Dealing with My Anger

     Anger, it’s a poison! I know this because I can see it poisoning my own life. I have so much anger towards my mom for so many things; most of which have to do with my childhood. I haven’t written about my mom until now because it just didn’t seem right to me to spew all that anger out and onto the WORLD WIDE web. My goal is not to make my mom look bad, but I want to be real, open, and honest about my pain and hurt. I’m only mentioning some things now in an effort to show you how anger can poison a person’s life. I guess you could say that my childhood is a product of her inability to face her own childhood because when you don’t face, deal, and heal from your own childhood then it makes it that much harder to be a healthy person and parent. Since she hadn’t dealt with her own childhood she was unable to trust her instinct that told her that my step-dad was doing something inappropriate to me. After all, how could she face what was happening to me when she hadn’t faced the difficulites of her own childhood. I’m not trying to make any excuses here, but to simply explain why I think things happened they way that they did. So, get ready and be prepared to embark with me on this emotional journey as I share with you how I’m dealing with my anger.

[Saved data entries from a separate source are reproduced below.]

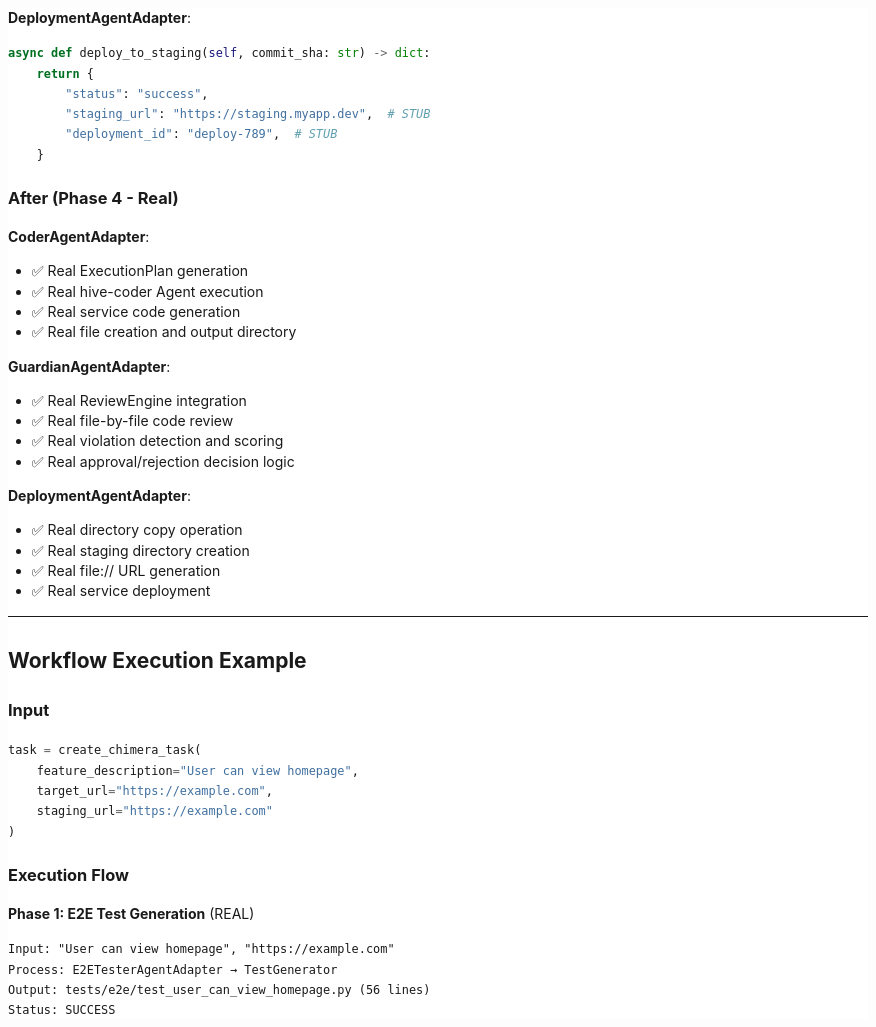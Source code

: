 **DeploymentAgentAdapter**:
```python
async def deploy_to_staging(self, commit_sha: str) -> dict:
    return {
        "status": "success",
        "staging_url": "https://staging.myapp.dev",  # STUB
        "deployment_id": "deploy-789",  # STUB
    }
```

### After (Phase 4 - Real)

**CoderAgentAdapter**:
- ✅ Real ExecutionPlan generation
- ✅ Real hive-coder Agent execution
- ✅ Real service code generation
- ✅ Real file creation and output directory

**GuardianAgentAdapter**:
- ✅ Real ReviewEngine integration
- ✅ Real file-by-file code review
- ✅ Real violation detection and scoring
- ✅ Real approval/rejection decision logic

**DeploymentAgentAdapter**:
- ✅ Real directory copy operation
- ✅ Real staging directory creation
- ✅ Real file:// URL generation
- ✅ Real service deployment

---

## Workflow Execution Example

### Input
```python
task = create_chimera_task(
    feature_description="User can view homepage",
    target_url="https://example.com",
    staging_url="https://example.com"
)
```

### Execution Flow

**Phase 1: E2E Test Generation** (REAL)
```
Input: "User can view homepage", "https://example.com"
Process: E2ETesterAgentAdapter → TestGenerator
Output: tests/e2e/test_user_can_view_homepage.py (56 lines)
Status: SUCCESS
```
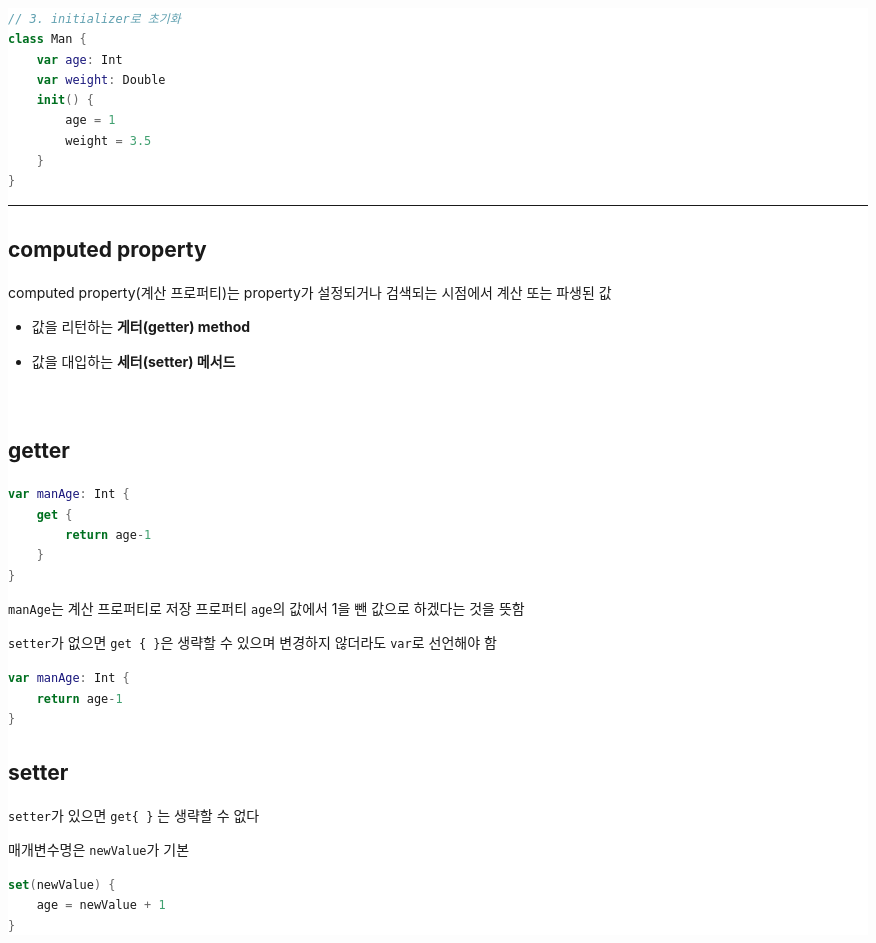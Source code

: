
 ```swift
// 3. initializer로 초기화
class Man {
    var age: Int
    var weight: Double
    init() {
        age = 1
        weight = 3.5
    }
}
```

---

## **computed property**

computed property(계산 프로퍼티)는 property가 설정되거나 검색되는 시점에서 계산 또는 파생된 값

- 값을 리턴하는 **게터(getter) method**

- 값을 대입하는 **세터(setter) 메서드**

<br>

## **getter**

```swift
var manAge: Int {
    get {
        return age-1
    }
}
```

`manAge`는 계산 프로퍼티로 저장 프로퍼티 `age`의 값에서 1을 뺀 값으로 하겠다는 것을 뜻함

`setter`가 없으면 `get { }`은 생략할 수 있으며 변경하지 않더라도 `var`로 선언해야 함

```swift
var manAge: Int {
    return age-1
}
```

## **setter**

`setter`가 있으면 `get{ }` 는 생략할 수 없다

매개변수명은 `newValue`가 기본

```swift
set(newValue) {
    age = newValue + 1
}
```
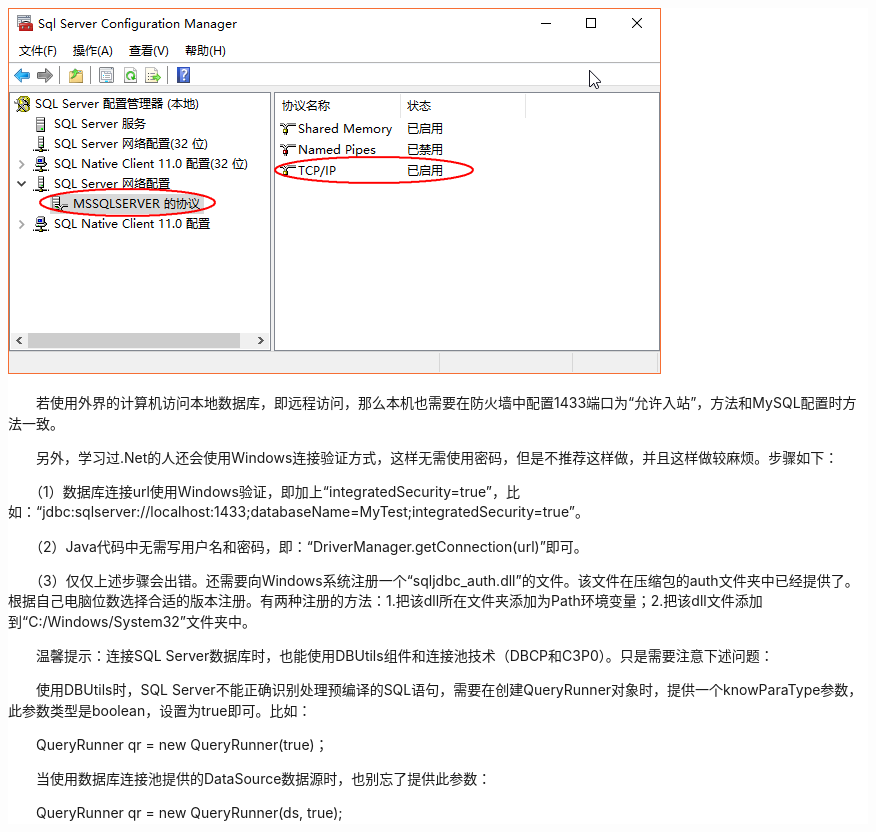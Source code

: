 ![](images/10/f-1.png)

　　若使用外界的计算机访问本地数据库，即远程访问，那么本机也需要在防火墙中配置1433端口为“允许入站”，方法和MySQL配置时方法一致。

　　另外，学习过.Net的人还会使用Windows连接验证方式，这样无需使用密码，但是不推荐这样做，并且这样做较麻烦。步骤如下：

　　（1）数据库连接url使用Windows验证，即加上“integratedSecurity=true”，比如：“jdbc:sqlserver://localhost:1433;databaseName=MyTest;integratedSecurity=true”。

　　（2）Java代码中无需写用户名和密码，即：“DriverManager.getConnection(url)”即可。

　　（3）仅仅上述步骤会出错。还需要向Windows系统注册一个“sqljdbc_auth.dll”的文件。该文件在压缩包的auth文件夹中已经提供了。根据自己电脑位数选择合适的版本注册。有两种注册的方法：1.把该dll所在文件夹添加为Path环境变量；2.把该dll文件添加到“C:/Windows/System32”文件夹中。

　　温馨提示：连接SQL Server数据库时，也能使用DBUtils组件和连接池技术（DBCP和C3P0）。只是需要注意下述问题：

　　使用DBUtils时，SQL Server不能正确识别处理预编译的SQL语句，需要在创建QueryRunner对象时，提供一个knowParaType参数，此参数类型是boolean，设置为true即可。比如：

　　QueryRunner qr = new QueryRunner(true)；

　　当使用数据库连接池提供的DataSource数据源时，也别忘了提供此参数：

　　QueryRunner qr = new QueryRunner(ds, true);
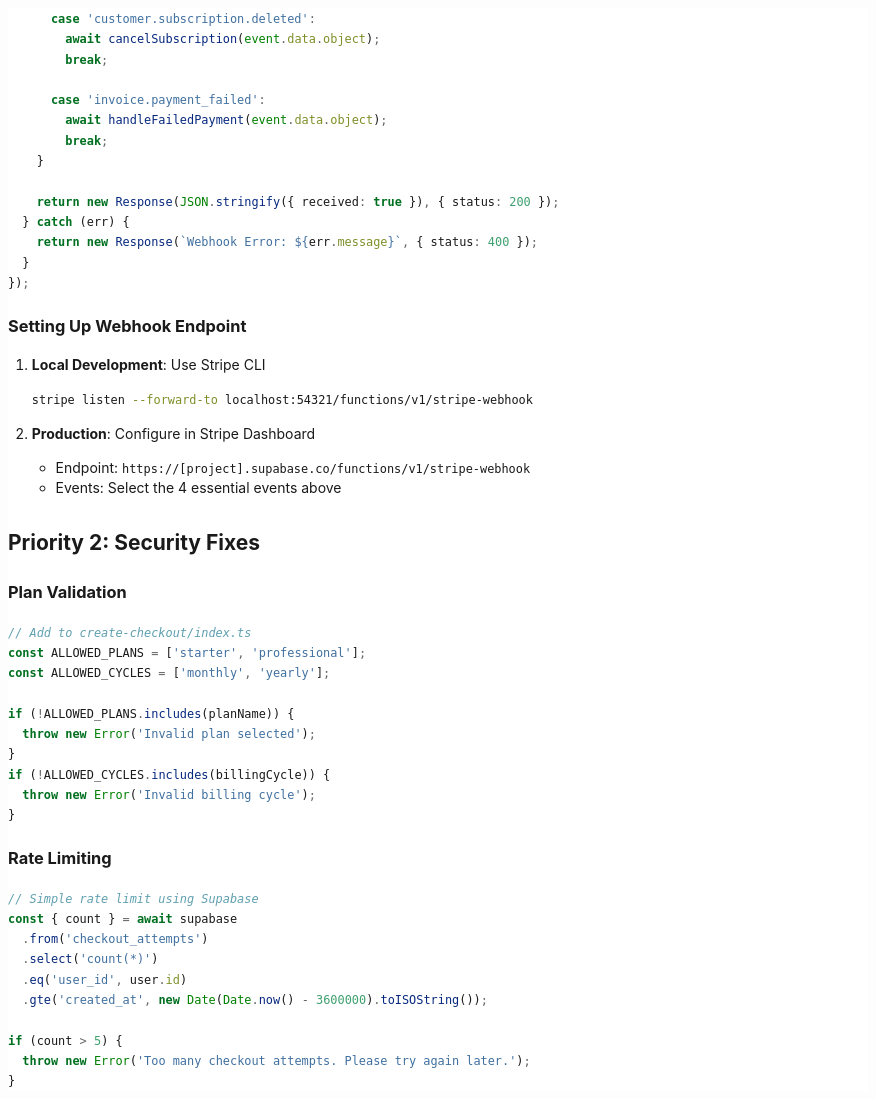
 ```typescript
      case 'customer.subscription.deleted':
        await cancelSubscription(event.data.object);
        break;
        
      case 'invoice.payment_failed':
        await handleFailedPayment(event.data.object);
        break;
    }
    
    return new Response(JSON.stringify({ received: true }), { status: 200 });
  } catch (err) {
    return new Response(`Webhook Error: ${err.message}`, { status: 400 });
  }
});
```

### Setting Up Webhook Endpoint
1. **Local Development**: Use Stripe CLI
   ```bash
   stripe listen --forward-to localhost:54321/functions/v1/stripe-webhook
   ```

2. **Production**: Configure in Stripe Dashboard
   - Endpoint: `https://[project].supabase.co/functions/v1/stripe-webhook`
   - Events: Select the 4 essential events above

## Priority 2: Security Fixes

### Plan Validation
```typescript
// Add to create-checkout/index.ts
const ALLOWED_PLANS = ['starter', 'professional'];
const ALLOWED_CYCLES = ['monthly', 'yearly'];

if (!ALLOWED_PLANS.includes(planName)) {
  throw new Error('Invalid plan selected');
}
if (!ALLOWED_CYCLES.includes(billingCycle)) {
  throw new Error('Invalid billing cycle');
}
```

### Rate Limiting
```typescript
// Simple rate limit using Supabase
const { count } = await supabase
  .from('checkout_attempts')
  .select('count(*)')
  .eq('user_id', user.id)
  .gte('created_at', new Date(Date.now() - 3600000).toISOString());

if (count > 5) {
  throw new Error('Too many checkout attempts. Please try again later.');
}
```

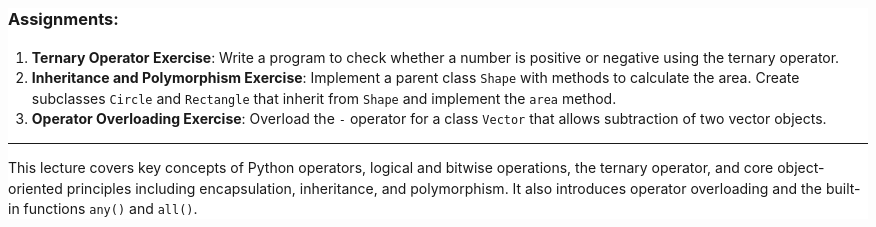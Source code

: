 
### **Assignments:**
1. **Ternary Operator Exercise**: Write a program to check whether a number is positive or negative using the ternary operator.
2. **Inheritance and Polymorphism Exercise**: Implement a parent class `Shape` with methods to calculate the area. Create subclasses `Circle` and `Rectangle` that inherit from `Shape` and implement the `area` method.
3. **Operator Overloading Exercise**: Overload the `-` operator for a class `Vector` that allows subtraction of two vector objects.

---

This lecture covers key concepts of Python operators, logical and bitwise operations, the ternary operator, and core object-oriented principles including encapsulation, inheritance, and polymorphism. It also introduces operator overloading and the built-in functions `any()` and `all()`.

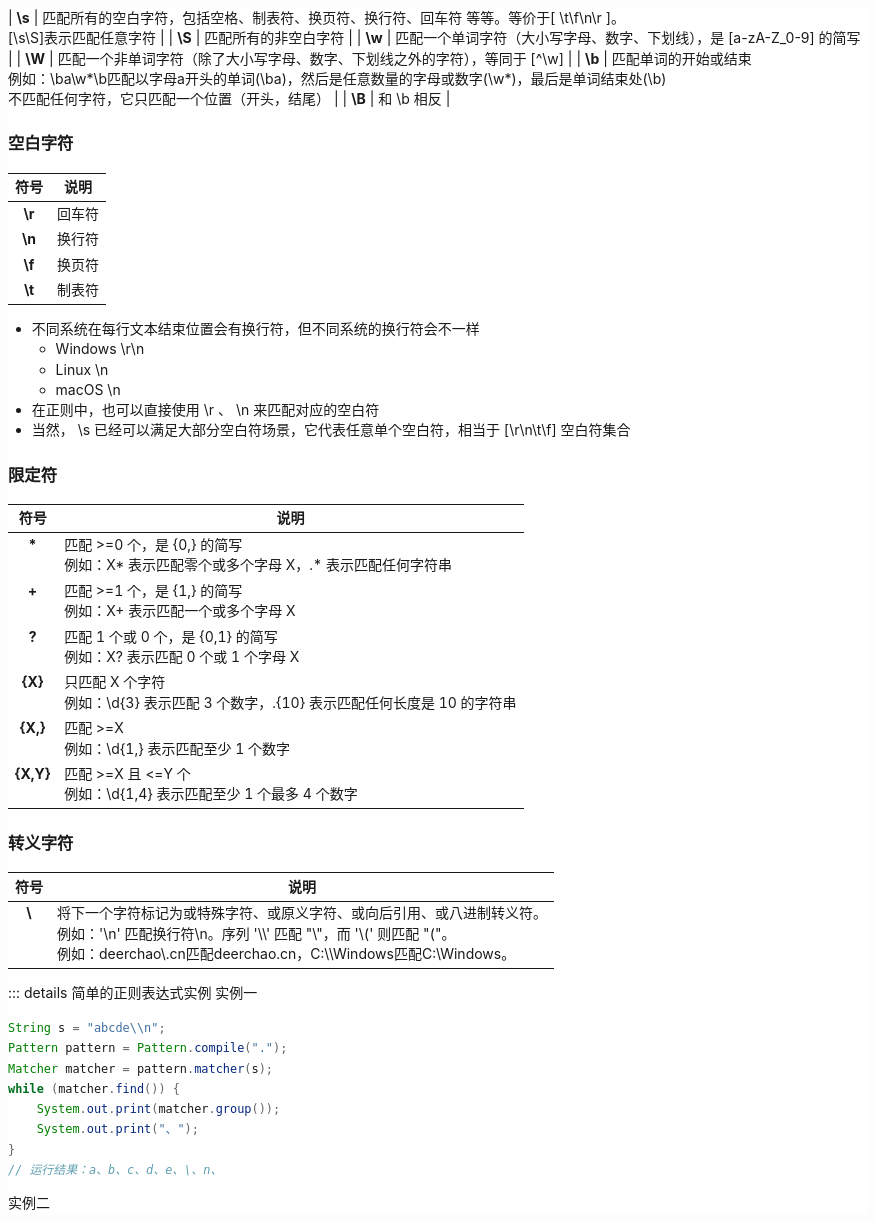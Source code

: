| <b>\s</b> | 匹配所有的空白字符，包括空格、制表符、换页符、换行符、回车符 等等。等价于[ \t\f\n\r ]。<br>[\\s\\S]表示匹配任意字符 |
| <b>\S</b> | 匹配所有的非空白字符 |
| <b>\w</b> | 匹配一个单词字符（大小写字母、数字、下划线），是 [a-zA-Z_0-9] 的简写 |
| <b>\W</b> | 匹配一个非单词字符（除了大小写字母、数字、下划线之外的字符），等同于 [^\w] |
| <b>\b</b> | 匹配单词的开始或结束<br>例如：\ba\w*\b匹配以字母a开头的单词(\ba)，然后是任意数量的字母或数字(\w*)，最后是单词结束处(\b)<br>不匹配任何字符，它只匹配一个位置（开头，结尾） |
| <b>\B</b> | 和 \b 相反 |
### 空白字符
| 符号 | 说明 |
|:-:|-|
| <b>\r</b> | 回车符 |
| <b>\n</b> | 换行符 |
| <b>\f</b> | 换页符 |
| <b>\t</b> | 制表符 |
* 不同系统在每行文本结束位置会有换行符，但不同系统的换行符会不一样
   * Windows \r\n
   * Linux   \n
   * macOS   \n
* 在正则中，也可以直接使用 \r 、 \n 来匹配对应的空白符
* 当然， \s 已经可以满足大部分空白符场景，它代表任意单个空白符，相当于 [\r\n\t\f] 空白符集合
### 限定符
| 符号 | 说明 |
|:-:|-|
| <b>*</b> | 匹配 >=0 个，是 {0,} 的简写<br>例如：X* 表示匹配零个或多个字母 X，.* 表示匹配任何字符串 |
| <b>+</b> | 匹配 >=1 个，是 {1,} 的简写<br>例如：X+ 表示匹配一个或多个字母 X |
| <b>?</b> | 匹配 1 个或 0 个，是 {0,1} 的简写<br>例如：X? 表示匹配 0 个或 1 个字母 X |
| <b>{X}</b> | 只匹配 X 个字符<br>例如：\d{3} 表示匹配 3 个数字，.{10} 表示匹配任何长度是 10 的字符串 |
| <b>{X,}</b> | 匹配 >=X<br>例如：\d{1,} 表示匹配至少 1 个数字 |
| <b>{X,Y}</b> | 匹配 >=X 且 <=Y 个<br>例如：\d{1,4} 表示匹配至少 1 个最多 4 个数字 |
### 转义字符
| 符号 | 说明 |
|:-:|-|
| <b>\\</b> | 将下一个字符标记为或特殊字符、或原义字符、或向后引用、或八进制转义符。<br>例如：'\n' 匹配换行符\n。序列 '\\\\' 匹配 "\\"，而 '\\(' 则匹配 "("。<br>例如：deerchao\\.cn匹配deerchao.cn，C:\\\\Windows匹配C:\Windows。 |
::: details 简单的正则表达式实例
实例一 <br>
``` java
String s = "abcde\\n";
Pattern pattern = Pattern.compile(".");
Matcher matcher = pattern.matcher(s);
while (matcher.find()) {
    System.out.print(matcher.group());
    System.out.print("、");
}
// 运行结果：a、b、c、d、e、\、n、
```
实例二 <br>
``` java
```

     So, where does some of this anger stem from? It seems to me that my whole life has not been about me; it has been about her…about taking care of her and being responsible for her well being. As a teenager I was the one the whole family looked to, to snap my mom out of her suicidal depression…I was the one who was to fix it all. Is that right, is that fair, is that something that should be a child’s responsibility? No! That is something that should in no way be placed upon a child. And yet there I was…her emotional care taker. And I simply can’t and won’t do it anymore. Even my molestation wasn’t about me, but was about her. She once said to me, “I can’t believe that Jon hated ME so much that he would do that to you”. Please! Please! Never say something like that to a survivor of sexual abuse, rape, or someone who is a survivor of any kind of abuse. It was like everything that I had gone through and had suffered didn’t matter because it was all about her and how she felt betrayed. Was she betrayed? Yes she was. She trusted him with me, and he abused this trust given to him in many ways. However, I was the one who was sexually abused. It happened to ME…and not to her!! This comment made me feel as though it didn’t matter that I was the one who was sexually abused. My mom carries so much guilt around about not protecting me that she often tries to sooth her guilt by having a pity party in the hopes that I’ll tell her no she wasn’t a bad parent, but a really, really good one, and do all that I can to make her feel better about herself (which I did for a long time). Her emotional well being is not my responsibility. I am not responsible for making sure that she feels good about herself. That is something that only she can do for herself. Was she a horrible parent? No, she wasn’t, but that doesn’t mean that she didn’t make a lot of mistakes.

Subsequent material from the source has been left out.